WWIN is a specialist domestic abuse service supporting women and children in Wearside since 1983. We provide accessible, community-based support services, a free 24 hour helpline, safe accommodation, counselling, group work and practical support to over 1,500 survivors (and their dependent children) a year.
We help families deal with and overcome all forms of domestic abuse whether physical, emotional, sexual or financial (including cyber-stalking and social media abuse). We advocate on their behalf to ensure they get the help and support they need, we also work in communities to raise awareness of this crime and provide training to agencies and community groups.
Safety is a priority, and our refuges provide emergency temporary accommodation for women and children who are not safe in their own homes. Refuge gives women time and space to make decisions about their futures and our specialist staff are on hand to provide one-to-one emotional and practical support.

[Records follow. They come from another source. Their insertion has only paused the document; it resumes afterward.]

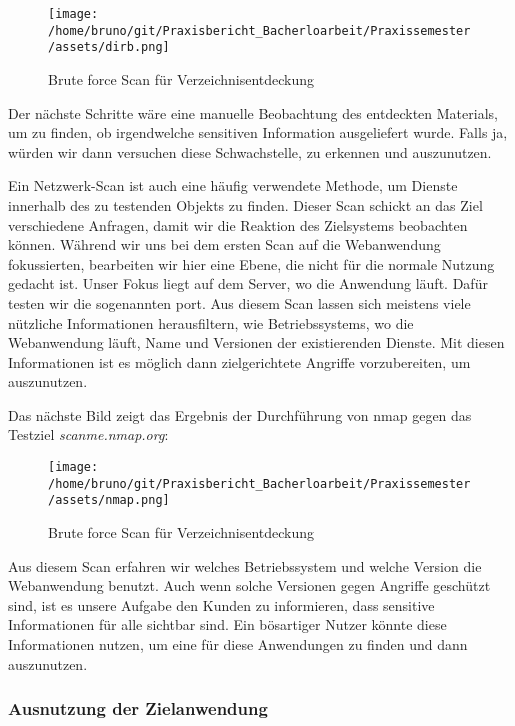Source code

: \begin{figure}[H]
    \centering
    \texttt{[image: /home/bruno/git/Praxisbericht\_Bacherloarbeit/Praxissemester/assets/dirb.png]}
    \caption{Brute force Scan für Verzeichnisentdeckung}
    \centering
\end{figure}

Der nächste Schritte wäre eine manuelle Beobachtung des entdeckten Materials, um zu finden, ob irgendwelche sensitiven Information ausgeliefert wurde. Falls ja, würden wir dann versuchen diese \gls{Schwachstelle}, zu erkennen und auszunutzen.

Ein Netzwerk-Scan ist auch eine häufig verwendete Methode, um Dienste innerhalb des zu testenden Objekts zu finden. Dieser Scan schickt an das Ziel verschiedene Anfragen, damit wir die Reaktion des Zielsystems beobachten können. Während wir uns bei dem ersten Scan auf die Webanwendung fokussierten, bearbeiten wir hier eine Ebene, die nicht für die normale Nutzung gedacht ist. Unser Fokus liegt auf dem Server, wo die Anwendung läuft. Dafür testen wir die sogenannten \gls{port}. Aus diesem Scan lassen sich meistens viele nützliche Informationen herausfiltern, wie Betriebssystems, wo die Webanwendung läuft, Name und Versionen der existierenden Dienste. Mit diesen Informationen ist es möglich dann zielgerichtete Angriffe vorzubereiten, um  auszunutzen.

Das nächste Bild zeigt das Ergebnis der Durchführung von \gls{nmap} gegen das Testziel \textit{scanme.nmap.org}:

\begin{figure}[H]
    \centering
    \texttt{[image: /home/bruno/git/Praxisbericht\_Bacherloarbeit/Praxissemester/assets/nmap.png]}
    \caption{Brute force Scan für Verzeichnisentdeckung}
    \centering
\end{figure}

Aus diesem Scan erfahren wir welches Betriebssystem und welche Version die Webanwendung benutzt. Auch wenn solche Versionen gegen Angriffe geschützt sind, ist es unsere Aufgabe den Kunden zu informieren, dass sensitive Informationen für alle sichtbar sind. Ein bösartiger Nutzer könnte diese Informationen nutzen, um eine  für diese Anwendungen zu finden und dann auszunutzen.

\subsubsection{Ausnutzung der Zielanwendung}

Leaving an abusive relationship is a difficult decision, and can be dangerous, 2 women a week lose their lives at the hands of violent partners in England and Wales and this year due to lockdown, those shocking statistics have more than doubled. With this in mind, we encourage people to come and talk to us, let us help to plan and put safety measures in place before taking that step. Leaving is the start of a journey, and our job is to stand alongside families in this difficult process, whether going to court, sorting out finances, dealing with legal protection, finding a place to live... and the many other issues that arise.
We work closely with a range of partner agencies to make this difficult time easier, and help families to re-settle back into communities that are safe and supportive, and Wearside has some great communities that really care about this issue. Domestic abuse can affect any of us, a mother, a daughter, a son, a neighbour, a work colleague or the person in front of you in the supermarket queue - we all need to be domestic abuse aware.
- To deliver accessible, effective, specialist services that are informed by service users’ experiences.
- To challenge inequality in access to safety, justice, health and wellbeing.
- To campaign for social change, including shaping future policy and practice.
- To work with communities through education and engagement to create a cultural shift in attitudes to domestic abuse, and better equip communities to protect themselves.